Abstracts
Résumé
Cet article propose de reconsidérer l’oeuvre de l’artiste contemporain américain Andres Serrano, notamment de sa série d’épreuves chromogéniques datant de 1992 et intitulée The Morgue qui expose un groupe de cadavres photographiés dans une morgue réelle. Je parle de reconsidérer l’oeuvre de Serrano parce que la série en question a déjà fait l’objet de plusieurs études. Cependant, les discours critiques à propos de cette série ne se sont jamais penchés sur les conséquences de cette invasion de la vie privée pour les morts.
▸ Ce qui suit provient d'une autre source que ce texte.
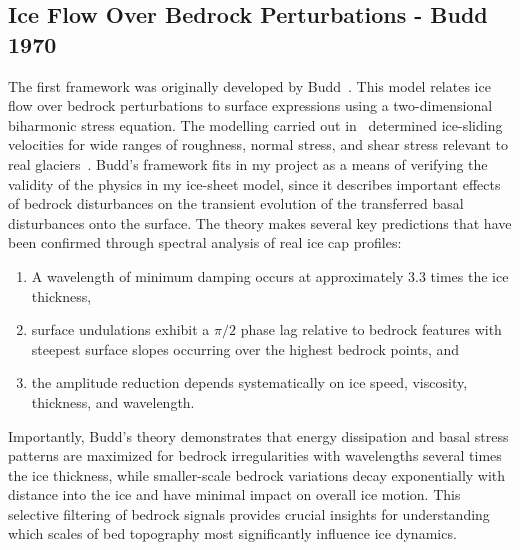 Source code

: \subsection{Ice Flow Over Bedrock Perturbations - Budd 1970}
The first framework was originally developed by Budd~\cite{Budd_1970}. This model relates ice flow over bedrock perturbations to surface expressions using a two-dimensional biharmonic stress equation. The modelling carried out in~\cite{Budd_1970} determined ice-sliding velocities for wide ranges of roughness, normal stress, and shear stress relevant to real glaciers~\cite{Budd_1970}. Budd's framework fits in my project as a means of verifying the validity of the physics in my ice-sheet model, since it describes important effects of bedrock disturbances on the transient evolution of the transferred basal disturbances onto the surface. The theory makes several key predictions that have been confirmed through spectral analysis of real ice cap profiles: 
\begin{enumerate}
    \item A wavelength of minimum damping occurs at approximately 3.3 times the ice thickness, 
    \item surface undulations exhibit a $\pi/2$ phase lag relative to bedrock features with steepest surface slopes occurring over the highest bedrock points, and 
    \item the amplitude reduction depends systematically on ice speed, viscosity, thickness, and wavelength. 
\end{enumerate}

Importantly, Budd's theory demonstrates that energy dissipation and basal stress patterns are maximized for bedrock irregularities with wavelengths several times the ice thickness, while smaller-scale bedrock variations decay exponentially with distance into the ice and have minimal impact on overall ice motion. This selective filtering of bedrock signals provides crucial insights for understanding which scales of bed topography most significantly influence ice dynamics.

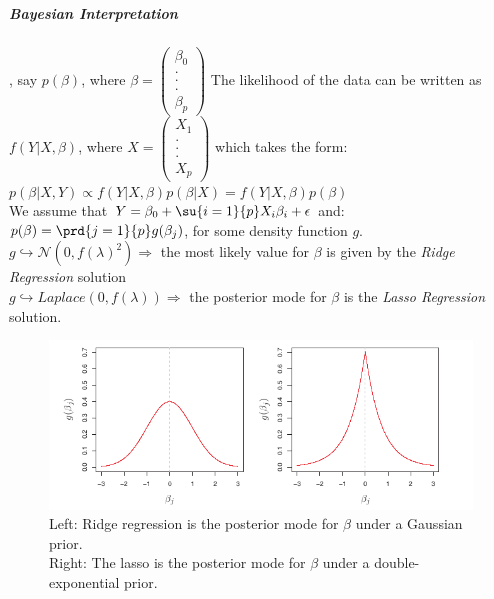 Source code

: 
\subparagraph{Bayesian Interpretation}
, say $p(\beta)$, where $\beta=
\begin{pmatrix}
	\beta_{0}\\
	.\\
	.\\
	.\\
	\beta_{p}
\end{pmatrix}
$
The likelihood of the data can be written as $f(Y|X,\beta)$, where
$X=
\begin{pmatrix}
	X_{1}\\
	.\\
	.\\
	.\\
	X_{p}
\end{pmatrix}
$
 which takes the
form:\\
$
p(\beta|X,Y)\propto f(Y|X,\beta)p(\beta|X)=f(Y|X,\beta)p(\beta)
$\\
We assume that $Y=\beta_{0}+\su{{i=1}}{p}X_{i}\beta_{i}+\epsilon$ and:
$p(\beta)=\prd{{j=1}}{p}g(\beta_{j})$, for some density function $g$.\\
$g\hookrightarrow\mathcal{N}(0,f(\lambda)^{2})\Rightarrow$ the most
likely value for $\beta$ is given by the \emph{Ridge Regression} 
solution\\
$g\hookrightarrow Laplace(0,f(\lambda))\Rightarrow$ the posterior mode
for $\beta$ is the \emph{Lasso Regression} solution.
\begin{figure}[H]
	\begin{center}
		\includegraphics[width=\textwidth]{./chap/1chap/5sec/images/2bayesianPointOfView.png}
	\end{center}
	\caption{Left: Ridge regression is the posterior mode for 
	$\beta$ under a Gaussian prior.\\
	Right: The lasso is the posterior mode for $\beta$ under a 
	double-exponential prior.}
	\label{fig:2bayesianPointOfView}
\end{figure}
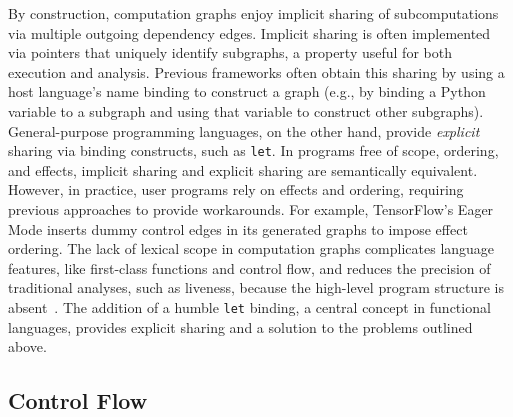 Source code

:   By construction, computation graphs enjoy implicit sharing of subcomputations
    via multiple outgoing dependency edges.
  Implicit sharing is often implemented via pointers that uniquely identify subgraphs,
    a property useful for both execution and analysis.
  Previous frameworks often obtain this sharing by using a host
    language's name binding to construct a graph (e.g., by binding a Python variable
    to a subgraph and using that variable to construct other subgraphs).
  General-purpose programming languages, on the other hand, provide \textit{explicit}
    sharing via binding constructs, such as \verb|let|.
  In programs free of scope, ordering, and effects, implicit sharing
    and explicit sharing are semantically equivalent.
  However, in practice, user programs rely on effects and ordering,
    requiring previous approaches to provide workarounds.
  For example, TensorFlow's Eager Mode inserts dummy control edges
    in its generated graphs to impose effect ordering.
  The lack of lexical scope in computation graphs complicates language features,
    like first-class functions and control flow,
    and reduces the precision of traditional analyses,
    such as liveness,
    because the high-level program structure is absent~\citep{funarg, funarg_sol}.
  The addition of a humble \verb|let| binding, a central concept in functional languages,
    provides explicit sharing and a solution to the problems outlined above.

  \subsection*{Control Flow}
Dans cet article, j’explore la manière dont Serrano manifeste sa prise de conscience face à la vulnérabilité des morts, non pas en abordant l’éthique de ses choix, mais en examinant comment cette réification des corps perpétue néanmoins une forme de subjectivité posthume, question rarement abordée dans les domaines de l’histoire de l’art et de la théorie culturelle. L’encadrement et la mise au point, les titres, les choix esthétiques, la fragmentation des corps (qui tantôt dissimule, tantôt privilégie le visage), ainsi que le caractère d’infraction d’une intervention faite à la dérobée en milieu mortuaire : tous ces éléments affectent les types d’identité qui émanent de la spécificité des sexes et de connotations diverses accordant à la pathologie et à la criminalité une part significative. La capacité d’agir de Serrano se révèle indirectement dans ses travaux, lorsque l’artiste transgresse l’ordre du pouvoir généralement accordé aux vivants et retiré aux morts (effet de présence des corps, capacité de contact, d’accès visuel). En étendant aux morts une notion de subjectivité qui emprunte à la pensée de Judith Butler, je démontrerai que les cadavres de Serrano restent intensément vulnérables à la violence qu’implique toute représentation.